(Collected data)

====

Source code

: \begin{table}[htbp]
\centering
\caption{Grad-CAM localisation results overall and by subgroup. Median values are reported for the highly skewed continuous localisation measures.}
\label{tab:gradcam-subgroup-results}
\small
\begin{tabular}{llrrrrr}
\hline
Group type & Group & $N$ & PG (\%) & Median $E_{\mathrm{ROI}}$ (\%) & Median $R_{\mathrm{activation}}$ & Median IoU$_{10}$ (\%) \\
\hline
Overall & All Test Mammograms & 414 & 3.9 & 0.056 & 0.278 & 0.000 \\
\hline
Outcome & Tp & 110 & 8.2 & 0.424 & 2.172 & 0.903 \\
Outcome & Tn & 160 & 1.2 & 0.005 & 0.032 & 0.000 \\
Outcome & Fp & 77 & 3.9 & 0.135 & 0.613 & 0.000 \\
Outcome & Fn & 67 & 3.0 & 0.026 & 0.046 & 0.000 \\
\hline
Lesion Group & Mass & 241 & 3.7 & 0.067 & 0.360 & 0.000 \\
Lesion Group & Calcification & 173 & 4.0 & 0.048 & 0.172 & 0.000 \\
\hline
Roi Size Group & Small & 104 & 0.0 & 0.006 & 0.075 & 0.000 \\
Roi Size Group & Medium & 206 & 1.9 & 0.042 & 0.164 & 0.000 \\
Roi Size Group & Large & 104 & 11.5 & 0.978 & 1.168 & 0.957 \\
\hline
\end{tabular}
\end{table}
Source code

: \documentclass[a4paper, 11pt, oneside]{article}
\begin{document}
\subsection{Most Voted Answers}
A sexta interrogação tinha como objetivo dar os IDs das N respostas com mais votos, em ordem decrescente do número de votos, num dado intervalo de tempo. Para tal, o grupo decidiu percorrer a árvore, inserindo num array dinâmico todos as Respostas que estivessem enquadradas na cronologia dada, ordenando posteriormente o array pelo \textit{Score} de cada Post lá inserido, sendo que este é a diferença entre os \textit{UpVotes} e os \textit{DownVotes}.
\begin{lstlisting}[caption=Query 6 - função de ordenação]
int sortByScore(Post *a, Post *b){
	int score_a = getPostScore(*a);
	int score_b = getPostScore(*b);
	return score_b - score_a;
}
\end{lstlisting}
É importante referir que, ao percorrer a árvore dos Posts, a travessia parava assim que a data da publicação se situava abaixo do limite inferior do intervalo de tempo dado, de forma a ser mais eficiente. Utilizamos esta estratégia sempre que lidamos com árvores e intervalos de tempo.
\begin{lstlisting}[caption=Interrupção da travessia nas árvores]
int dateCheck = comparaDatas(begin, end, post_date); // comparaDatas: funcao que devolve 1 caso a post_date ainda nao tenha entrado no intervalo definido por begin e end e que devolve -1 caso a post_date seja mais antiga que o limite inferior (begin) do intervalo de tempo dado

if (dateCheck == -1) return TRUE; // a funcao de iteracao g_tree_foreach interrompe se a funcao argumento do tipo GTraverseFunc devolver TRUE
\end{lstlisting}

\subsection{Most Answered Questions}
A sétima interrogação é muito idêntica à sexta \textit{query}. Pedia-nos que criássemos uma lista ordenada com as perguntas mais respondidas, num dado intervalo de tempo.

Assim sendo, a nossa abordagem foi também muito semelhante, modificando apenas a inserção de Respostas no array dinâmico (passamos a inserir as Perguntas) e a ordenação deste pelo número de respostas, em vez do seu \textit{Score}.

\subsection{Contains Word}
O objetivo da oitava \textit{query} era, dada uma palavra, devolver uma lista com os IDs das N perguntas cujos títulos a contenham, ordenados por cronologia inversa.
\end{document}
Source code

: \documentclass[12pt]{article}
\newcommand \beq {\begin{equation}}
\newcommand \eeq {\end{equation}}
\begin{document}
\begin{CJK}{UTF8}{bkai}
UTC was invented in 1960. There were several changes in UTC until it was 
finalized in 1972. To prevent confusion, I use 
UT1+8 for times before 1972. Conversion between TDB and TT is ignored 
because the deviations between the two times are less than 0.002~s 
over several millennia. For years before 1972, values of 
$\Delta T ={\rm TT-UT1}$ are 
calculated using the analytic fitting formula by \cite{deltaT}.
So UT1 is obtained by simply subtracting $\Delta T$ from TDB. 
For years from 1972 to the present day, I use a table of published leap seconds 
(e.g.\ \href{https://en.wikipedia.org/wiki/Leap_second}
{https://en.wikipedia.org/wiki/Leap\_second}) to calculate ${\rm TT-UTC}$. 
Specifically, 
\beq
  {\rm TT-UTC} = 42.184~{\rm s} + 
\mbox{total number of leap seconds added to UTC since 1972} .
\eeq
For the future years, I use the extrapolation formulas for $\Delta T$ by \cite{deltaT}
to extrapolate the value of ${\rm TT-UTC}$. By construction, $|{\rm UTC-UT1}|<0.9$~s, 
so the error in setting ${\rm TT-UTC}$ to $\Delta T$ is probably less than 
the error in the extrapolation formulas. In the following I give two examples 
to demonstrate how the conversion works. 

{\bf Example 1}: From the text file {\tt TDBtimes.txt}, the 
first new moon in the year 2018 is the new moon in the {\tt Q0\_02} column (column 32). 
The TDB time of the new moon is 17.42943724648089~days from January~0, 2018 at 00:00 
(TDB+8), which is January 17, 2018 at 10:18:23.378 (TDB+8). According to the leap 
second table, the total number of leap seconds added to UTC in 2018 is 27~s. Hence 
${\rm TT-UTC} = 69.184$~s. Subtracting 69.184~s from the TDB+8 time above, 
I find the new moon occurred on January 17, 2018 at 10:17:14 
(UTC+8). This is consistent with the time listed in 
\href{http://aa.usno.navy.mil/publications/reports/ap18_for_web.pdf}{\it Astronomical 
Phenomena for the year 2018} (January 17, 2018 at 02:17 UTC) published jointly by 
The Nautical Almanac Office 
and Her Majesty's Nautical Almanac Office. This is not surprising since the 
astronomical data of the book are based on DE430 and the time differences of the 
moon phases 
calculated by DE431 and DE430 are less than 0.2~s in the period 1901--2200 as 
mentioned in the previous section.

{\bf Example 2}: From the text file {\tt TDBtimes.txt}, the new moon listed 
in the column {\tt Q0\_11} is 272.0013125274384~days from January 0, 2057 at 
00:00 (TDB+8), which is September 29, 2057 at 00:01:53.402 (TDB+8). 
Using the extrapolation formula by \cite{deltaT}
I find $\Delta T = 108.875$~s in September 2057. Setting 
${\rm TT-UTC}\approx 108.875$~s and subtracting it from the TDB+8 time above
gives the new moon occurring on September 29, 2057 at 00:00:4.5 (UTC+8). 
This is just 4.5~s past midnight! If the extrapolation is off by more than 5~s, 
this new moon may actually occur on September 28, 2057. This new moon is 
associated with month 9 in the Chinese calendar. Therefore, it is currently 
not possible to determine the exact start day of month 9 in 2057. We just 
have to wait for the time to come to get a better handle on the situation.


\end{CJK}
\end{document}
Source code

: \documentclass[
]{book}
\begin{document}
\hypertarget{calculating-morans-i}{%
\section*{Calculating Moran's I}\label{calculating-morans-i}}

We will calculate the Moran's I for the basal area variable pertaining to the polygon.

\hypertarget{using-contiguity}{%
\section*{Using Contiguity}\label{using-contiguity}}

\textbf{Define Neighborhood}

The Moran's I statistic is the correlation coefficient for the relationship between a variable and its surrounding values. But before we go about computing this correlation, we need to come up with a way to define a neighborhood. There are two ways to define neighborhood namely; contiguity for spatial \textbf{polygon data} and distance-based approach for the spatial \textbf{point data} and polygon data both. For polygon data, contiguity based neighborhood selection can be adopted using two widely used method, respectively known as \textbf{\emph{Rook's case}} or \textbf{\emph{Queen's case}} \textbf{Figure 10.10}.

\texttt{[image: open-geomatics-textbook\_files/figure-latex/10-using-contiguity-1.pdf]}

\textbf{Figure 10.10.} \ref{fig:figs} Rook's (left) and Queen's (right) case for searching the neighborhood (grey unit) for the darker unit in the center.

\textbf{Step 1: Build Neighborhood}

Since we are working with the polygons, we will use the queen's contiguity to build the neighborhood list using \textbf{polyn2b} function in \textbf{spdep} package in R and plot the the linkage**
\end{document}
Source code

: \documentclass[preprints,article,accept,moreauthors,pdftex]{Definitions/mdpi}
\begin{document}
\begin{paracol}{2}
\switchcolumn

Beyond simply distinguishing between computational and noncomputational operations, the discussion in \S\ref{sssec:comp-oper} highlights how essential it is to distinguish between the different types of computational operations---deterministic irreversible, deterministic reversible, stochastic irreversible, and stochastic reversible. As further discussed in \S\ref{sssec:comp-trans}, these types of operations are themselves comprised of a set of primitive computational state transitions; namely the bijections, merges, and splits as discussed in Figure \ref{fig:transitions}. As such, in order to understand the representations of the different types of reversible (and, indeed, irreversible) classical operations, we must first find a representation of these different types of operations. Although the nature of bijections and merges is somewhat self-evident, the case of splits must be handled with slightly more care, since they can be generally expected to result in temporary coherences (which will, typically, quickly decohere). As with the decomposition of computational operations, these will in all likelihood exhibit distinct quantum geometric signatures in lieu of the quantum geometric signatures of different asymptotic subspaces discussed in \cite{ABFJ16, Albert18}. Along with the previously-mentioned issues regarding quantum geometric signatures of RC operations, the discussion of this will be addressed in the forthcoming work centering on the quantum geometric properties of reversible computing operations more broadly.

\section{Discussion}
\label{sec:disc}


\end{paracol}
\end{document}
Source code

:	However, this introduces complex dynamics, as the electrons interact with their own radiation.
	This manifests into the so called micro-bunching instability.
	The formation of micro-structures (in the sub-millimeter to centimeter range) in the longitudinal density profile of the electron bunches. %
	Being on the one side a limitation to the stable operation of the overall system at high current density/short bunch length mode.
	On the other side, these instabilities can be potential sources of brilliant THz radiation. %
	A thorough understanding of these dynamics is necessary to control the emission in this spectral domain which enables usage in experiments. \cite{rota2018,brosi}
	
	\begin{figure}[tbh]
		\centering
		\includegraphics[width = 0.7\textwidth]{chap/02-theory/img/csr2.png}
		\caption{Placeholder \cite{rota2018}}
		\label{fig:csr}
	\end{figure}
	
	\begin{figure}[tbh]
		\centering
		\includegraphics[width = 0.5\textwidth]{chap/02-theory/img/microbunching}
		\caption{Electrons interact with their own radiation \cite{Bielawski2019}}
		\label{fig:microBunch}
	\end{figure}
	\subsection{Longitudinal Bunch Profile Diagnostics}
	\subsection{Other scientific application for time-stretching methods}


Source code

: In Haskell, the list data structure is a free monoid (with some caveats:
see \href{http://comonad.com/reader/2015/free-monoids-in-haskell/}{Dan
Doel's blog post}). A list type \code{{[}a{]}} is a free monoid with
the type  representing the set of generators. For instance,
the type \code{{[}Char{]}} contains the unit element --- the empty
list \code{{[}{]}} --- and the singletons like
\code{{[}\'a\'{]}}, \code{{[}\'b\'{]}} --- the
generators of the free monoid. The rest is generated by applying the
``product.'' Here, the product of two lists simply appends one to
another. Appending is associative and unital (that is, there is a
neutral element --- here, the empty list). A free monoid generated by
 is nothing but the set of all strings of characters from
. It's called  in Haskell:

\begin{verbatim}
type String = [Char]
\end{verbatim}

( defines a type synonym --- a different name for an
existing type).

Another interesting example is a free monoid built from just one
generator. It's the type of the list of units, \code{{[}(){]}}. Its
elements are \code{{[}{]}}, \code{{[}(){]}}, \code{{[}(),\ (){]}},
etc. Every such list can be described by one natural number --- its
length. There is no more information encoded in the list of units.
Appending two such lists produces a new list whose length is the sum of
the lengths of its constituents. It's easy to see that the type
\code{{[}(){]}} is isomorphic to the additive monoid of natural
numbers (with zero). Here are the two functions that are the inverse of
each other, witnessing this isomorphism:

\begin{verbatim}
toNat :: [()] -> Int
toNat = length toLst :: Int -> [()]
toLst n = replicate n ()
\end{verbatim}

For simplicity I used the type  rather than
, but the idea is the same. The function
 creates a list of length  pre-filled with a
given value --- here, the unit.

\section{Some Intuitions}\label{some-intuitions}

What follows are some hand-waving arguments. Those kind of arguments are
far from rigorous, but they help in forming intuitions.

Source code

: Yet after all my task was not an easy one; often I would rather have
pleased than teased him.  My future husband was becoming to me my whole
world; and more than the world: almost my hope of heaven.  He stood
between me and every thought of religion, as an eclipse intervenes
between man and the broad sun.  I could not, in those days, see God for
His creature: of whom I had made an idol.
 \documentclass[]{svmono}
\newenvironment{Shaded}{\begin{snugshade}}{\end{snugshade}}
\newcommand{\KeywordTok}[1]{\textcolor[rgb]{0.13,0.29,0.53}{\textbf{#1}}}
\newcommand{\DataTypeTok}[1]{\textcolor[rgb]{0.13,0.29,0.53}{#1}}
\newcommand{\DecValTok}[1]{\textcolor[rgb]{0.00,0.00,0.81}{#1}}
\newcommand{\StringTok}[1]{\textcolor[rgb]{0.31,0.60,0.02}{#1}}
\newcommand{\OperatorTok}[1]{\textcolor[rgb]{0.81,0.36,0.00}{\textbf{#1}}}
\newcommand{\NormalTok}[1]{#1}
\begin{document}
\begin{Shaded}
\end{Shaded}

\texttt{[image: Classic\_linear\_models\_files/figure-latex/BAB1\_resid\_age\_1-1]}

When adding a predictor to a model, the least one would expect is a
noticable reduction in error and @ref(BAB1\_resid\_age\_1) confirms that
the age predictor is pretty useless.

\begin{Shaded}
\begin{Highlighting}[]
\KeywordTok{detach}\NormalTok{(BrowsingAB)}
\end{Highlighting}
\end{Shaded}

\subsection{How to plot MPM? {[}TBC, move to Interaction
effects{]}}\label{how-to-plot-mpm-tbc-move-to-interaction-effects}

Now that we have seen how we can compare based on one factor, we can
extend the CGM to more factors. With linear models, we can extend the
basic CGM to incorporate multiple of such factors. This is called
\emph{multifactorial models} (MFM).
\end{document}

====

WHAT THE TASK REQUIRES: Whenever the word "funcao" shows up in a line of the entries, list that line.

TASK RESPONSE:
int dateCheck = comparaDatas(begin, end, post_date); // comparaDatas: funcao que devolve 1 caso a post_date ainda nao tenha entrado no intervalo definido por begin e end e que devolve -1 caso a post_date seja mais antiga que o limite inferior (begin) do intervalo de tempo dado
if (dateCheck == -1) return TRUE; // a funcao de iteracao g_tree_foreach interrompe se a funcao argumento do tipo GTraverseFunc devolver TRUE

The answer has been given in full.